Köşe yazarı Abdurrahman Dilipak, takip ettiğim yazarlardan değildir. Lakin bir şekilde rast geldiğimde okuyabileceğim akıcılıkta yazılar yazdığını bildiğimden genelde es geçmem.
Kendisinin komplo teorileri üzerinden yürüyerek yazılar kaleme aldığına bir çok kez şahit olmuşumdur.
Bugün de ona ait bir yazıya denk geldim. Okuyunca içimin daraldığını hissettim.
Giriş paragrafı aynen şöyle başlıyordu.
“Corona’yı unutun. İdlib ya da Yemen, Libya, Afganistan, Irak da o kadar önemli değil. Amazon’lardaki ya da Avusturalya’daki yangın da o kadar tehlikeli değil.”
Ve hemen devamında işte aradığım kelime..
“Korku senaryolarından rahatsız oluyorsanız isterseniz bundan sonrasını okumayın.” diye devam ediyor yazı.
Devam ettim okumaya. Küresel ısınmanın vardığı boyutu çarpıcı bir dille açıkladıktan sonra bir çok ülkenin bu ısınmaya bağlı olarak yakın bir tarihte su altında kalabileceğinden depremlerin artmasına hatta Betelgeuse yıldızının son zamanlarda sönme eğiliminde olmasına kadar bir sürü teoriler öne sürmüş. Teori evet, çünkü kendisi de yazının başında korku senaryolarından rahatsız oluyorsanız okumayı bırakın diye tembihleyerek yazdıklarının kesin bilgilere dayanmadığını söylemekteydi.
Bu teorilerin yanı sıra bizim neler yapabileceğimiz hakkında bazı öneriler de sunmuş yazısında.
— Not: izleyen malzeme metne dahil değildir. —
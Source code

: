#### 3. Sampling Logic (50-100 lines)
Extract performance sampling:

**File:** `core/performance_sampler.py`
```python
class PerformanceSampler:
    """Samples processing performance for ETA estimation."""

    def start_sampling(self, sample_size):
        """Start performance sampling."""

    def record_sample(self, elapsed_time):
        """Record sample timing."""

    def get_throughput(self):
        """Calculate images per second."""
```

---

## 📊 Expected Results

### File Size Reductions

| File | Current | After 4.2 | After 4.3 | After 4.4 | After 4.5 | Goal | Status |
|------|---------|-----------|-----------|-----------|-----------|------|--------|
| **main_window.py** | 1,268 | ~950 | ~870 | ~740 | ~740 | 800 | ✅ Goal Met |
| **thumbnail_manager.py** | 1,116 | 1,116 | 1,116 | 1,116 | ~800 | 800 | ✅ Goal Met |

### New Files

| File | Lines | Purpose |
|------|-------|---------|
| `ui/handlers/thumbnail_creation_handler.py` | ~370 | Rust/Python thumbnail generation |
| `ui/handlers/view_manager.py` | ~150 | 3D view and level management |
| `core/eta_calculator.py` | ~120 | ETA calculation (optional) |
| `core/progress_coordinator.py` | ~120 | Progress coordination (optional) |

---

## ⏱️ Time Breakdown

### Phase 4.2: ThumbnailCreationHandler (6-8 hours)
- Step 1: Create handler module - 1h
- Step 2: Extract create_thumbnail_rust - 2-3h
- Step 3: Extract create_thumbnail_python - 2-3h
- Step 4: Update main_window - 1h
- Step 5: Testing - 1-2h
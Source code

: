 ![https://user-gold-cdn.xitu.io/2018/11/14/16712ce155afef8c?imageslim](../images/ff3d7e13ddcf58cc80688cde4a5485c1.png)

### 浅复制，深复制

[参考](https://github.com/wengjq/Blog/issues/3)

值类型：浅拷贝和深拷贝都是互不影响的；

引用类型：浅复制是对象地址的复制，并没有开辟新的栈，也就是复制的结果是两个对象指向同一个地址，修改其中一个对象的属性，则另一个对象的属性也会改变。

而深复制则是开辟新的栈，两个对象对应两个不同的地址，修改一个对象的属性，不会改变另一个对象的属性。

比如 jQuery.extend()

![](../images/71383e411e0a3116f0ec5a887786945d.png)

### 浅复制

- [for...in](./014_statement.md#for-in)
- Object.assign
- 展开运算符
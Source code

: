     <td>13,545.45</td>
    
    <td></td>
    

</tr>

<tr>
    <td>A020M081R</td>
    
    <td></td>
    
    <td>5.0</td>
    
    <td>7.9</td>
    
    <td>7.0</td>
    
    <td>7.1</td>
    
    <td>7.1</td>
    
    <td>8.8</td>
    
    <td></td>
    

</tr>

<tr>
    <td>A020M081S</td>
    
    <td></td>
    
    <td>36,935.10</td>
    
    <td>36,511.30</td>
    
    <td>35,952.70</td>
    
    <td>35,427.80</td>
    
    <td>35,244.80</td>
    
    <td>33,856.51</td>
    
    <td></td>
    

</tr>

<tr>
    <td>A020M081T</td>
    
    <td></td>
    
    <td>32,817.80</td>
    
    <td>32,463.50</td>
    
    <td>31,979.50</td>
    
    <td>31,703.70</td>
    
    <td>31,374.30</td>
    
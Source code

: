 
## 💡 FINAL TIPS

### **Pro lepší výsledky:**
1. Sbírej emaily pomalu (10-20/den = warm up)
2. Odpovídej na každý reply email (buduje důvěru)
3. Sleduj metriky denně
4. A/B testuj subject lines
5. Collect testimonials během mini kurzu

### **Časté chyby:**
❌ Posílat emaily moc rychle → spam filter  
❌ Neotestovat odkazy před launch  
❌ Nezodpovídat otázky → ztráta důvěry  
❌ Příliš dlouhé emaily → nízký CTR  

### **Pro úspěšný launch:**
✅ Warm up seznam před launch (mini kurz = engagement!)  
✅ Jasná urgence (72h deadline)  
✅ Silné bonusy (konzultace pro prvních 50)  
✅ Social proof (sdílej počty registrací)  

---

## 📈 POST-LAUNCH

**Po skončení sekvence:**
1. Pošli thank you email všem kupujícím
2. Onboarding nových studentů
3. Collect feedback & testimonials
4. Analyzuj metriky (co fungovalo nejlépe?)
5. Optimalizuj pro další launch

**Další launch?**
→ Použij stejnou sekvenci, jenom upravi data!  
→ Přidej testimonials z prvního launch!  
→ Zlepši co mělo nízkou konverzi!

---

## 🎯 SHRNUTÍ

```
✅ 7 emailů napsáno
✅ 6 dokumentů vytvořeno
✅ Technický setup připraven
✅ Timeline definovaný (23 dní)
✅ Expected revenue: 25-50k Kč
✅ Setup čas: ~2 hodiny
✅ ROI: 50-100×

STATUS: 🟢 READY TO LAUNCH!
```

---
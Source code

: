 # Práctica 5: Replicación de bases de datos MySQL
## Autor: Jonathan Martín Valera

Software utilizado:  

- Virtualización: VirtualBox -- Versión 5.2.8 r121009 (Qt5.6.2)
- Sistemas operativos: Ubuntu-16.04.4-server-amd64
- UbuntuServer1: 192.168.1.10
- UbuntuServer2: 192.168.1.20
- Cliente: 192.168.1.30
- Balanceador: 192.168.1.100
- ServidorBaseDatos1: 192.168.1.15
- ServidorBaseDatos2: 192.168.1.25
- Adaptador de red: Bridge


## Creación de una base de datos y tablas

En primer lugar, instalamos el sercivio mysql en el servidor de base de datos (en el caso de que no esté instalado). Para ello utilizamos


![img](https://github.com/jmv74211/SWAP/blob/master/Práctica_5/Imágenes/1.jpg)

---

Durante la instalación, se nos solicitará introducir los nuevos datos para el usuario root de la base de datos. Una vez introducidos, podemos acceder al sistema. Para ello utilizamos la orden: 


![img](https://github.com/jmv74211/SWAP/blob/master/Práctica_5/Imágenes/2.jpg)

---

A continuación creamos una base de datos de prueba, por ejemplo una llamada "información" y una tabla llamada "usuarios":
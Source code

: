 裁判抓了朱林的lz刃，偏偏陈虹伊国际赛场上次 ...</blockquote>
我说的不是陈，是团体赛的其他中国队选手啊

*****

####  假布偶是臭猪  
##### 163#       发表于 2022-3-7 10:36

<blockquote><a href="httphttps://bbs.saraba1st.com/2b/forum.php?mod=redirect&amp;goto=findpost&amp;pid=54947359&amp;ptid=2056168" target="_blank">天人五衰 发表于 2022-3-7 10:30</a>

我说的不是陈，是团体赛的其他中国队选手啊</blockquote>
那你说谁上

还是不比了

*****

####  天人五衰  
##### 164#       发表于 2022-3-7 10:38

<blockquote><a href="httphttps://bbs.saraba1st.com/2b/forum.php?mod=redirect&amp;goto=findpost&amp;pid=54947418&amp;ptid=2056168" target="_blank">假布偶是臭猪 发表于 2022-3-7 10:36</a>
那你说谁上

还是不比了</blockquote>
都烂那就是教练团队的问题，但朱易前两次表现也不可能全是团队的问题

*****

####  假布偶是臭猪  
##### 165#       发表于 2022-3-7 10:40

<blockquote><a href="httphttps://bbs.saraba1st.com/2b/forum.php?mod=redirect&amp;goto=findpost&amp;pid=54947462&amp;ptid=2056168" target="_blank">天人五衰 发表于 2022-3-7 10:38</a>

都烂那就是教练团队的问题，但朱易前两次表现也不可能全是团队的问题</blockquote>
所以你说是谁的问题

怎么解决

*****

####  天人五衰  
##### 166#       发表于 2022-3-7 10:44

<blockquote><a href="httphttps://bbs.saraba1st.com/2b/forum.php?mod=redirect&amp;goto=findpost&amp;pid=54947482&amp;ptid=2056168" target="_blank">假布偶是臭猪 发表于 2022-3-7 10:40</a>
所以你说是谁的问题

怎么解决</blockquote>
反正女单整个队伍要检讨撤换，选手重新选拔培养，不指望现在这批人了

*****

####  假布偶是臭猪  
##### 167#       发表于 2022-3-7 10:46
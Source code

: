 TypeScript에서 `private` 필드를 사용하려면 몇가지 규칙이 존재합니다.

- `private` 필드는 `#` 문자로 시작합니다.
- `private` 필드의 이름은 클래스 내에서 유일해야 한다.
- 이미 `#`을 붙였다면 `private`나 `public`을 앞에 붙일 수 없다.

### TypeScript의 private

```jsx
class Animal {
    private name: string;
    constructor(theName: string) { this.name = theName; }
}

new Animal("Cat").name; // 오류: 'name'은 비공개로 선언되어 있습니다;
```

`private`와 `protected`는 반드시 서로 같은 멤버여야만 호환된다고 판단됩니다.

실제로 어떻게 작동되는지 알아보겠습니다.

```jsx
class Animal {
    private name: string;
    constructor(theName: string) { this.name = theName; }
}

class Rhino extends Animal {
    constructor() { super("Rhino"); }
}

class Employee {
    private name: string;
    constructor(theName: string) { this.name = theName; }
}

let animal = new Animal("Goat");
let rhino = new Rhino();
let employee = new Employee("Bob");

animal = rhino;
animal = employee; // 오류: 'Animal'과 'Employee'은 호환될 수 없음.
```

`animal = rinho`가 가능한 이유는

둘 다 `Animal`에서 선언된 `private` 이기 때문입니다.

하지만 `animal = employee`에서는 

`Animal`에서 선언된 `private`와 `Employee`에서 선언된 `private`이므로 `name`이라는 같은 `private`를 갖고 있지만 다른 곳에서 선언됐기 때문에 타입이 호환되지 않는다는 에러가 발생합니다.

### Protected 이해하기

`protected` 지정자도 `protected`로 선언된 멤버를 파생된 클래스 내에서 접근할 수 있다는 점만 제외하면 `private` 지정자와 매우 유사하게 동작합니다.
Yüksek bina yapmaktan vazgeçmemiz gerektiği tarım alanlarının ve hayvan barınaklarının yer altına alınması gibi.
Yazının devamını siz okursunuz artık, ben kendi yazıma geçmek istiyorum.
Kadim kitaplar ve bilinen tarih bize binlerce yıldır yaşanmış bir çok büyük felaketlerden haber vermekte.
Nuh Tufanı
Veba Salgınları
Helak Olan Kavimler
Büyük Savaşlar
Mega Depremler vs. vs.
Dünyanın Milattan önce ve de sonra yaşadığı binlerce doğal ve yapay felaketlerden bazıları…
Şimdi de bu felaketlerin eşiğinde olmamız muhtemeldir. Doğrusunu ancak Allah bilir.
Küresel ısınmayı ya da salgın hastalıkları veya evrendeki yıldızların görülmemiş hareketlerini küçümsemek derdinde değilim sadece her şeyin bir sahibi olduğuna inancımızı sağlam tutmanın öneminden bahsediyorum. Önlemler elbette alınmalı, uyarılar elbette yapılmalı. Fakat bunlarla birbirimize korku salmanın bence ne zamanı ne de yeri.
Peygamber Efendimiz’in (s.a.v.) “Kıyametin koptuğu ana denk gelseniz bile elinizdeki fidanı toprağa dikin” cümlesinde aslında bu mana yatmakta.
En önemlisi de yanı başımızda mazlum coğrafyalarda yanan yangına su dökecekken, yaklaşmakta olan ve yaşanacağı şüpheli olan olaylara yüzümüzü dönmek bir mü’mine uymayan bir “gömlek” olsa gerek.
Avustralya’daki yangını bırakıp, bütün insanlık coğrafyasında yaşanmakta olan acılardan yüzümüzü çevirip teorilerin izini sürmek çok da mantıklı olmasa gerek.
Ümitvâr olmamız gerekirken paranoyak olmanın neresi mantıklı?
Sizi bilmem ama yaşadığımız asırdaki sözüm ona İslam önderlerine bazen çok kızıyorum. Nelerle uğraşıyoruz?
İslam dünyası aslında halifeden çok, bilim insanlarına hasrettir.
Biruni’ye hasrettir. İbni Haldun’a hasrettir. İbni Sina’ya hasrettir.
Allah’ın kelamıyla bitiriyorum. “Bir şeyi dilediği zaman O’nun emri, o şeye ancak ‘Ol!’ demektir. O da hemen oluverir.”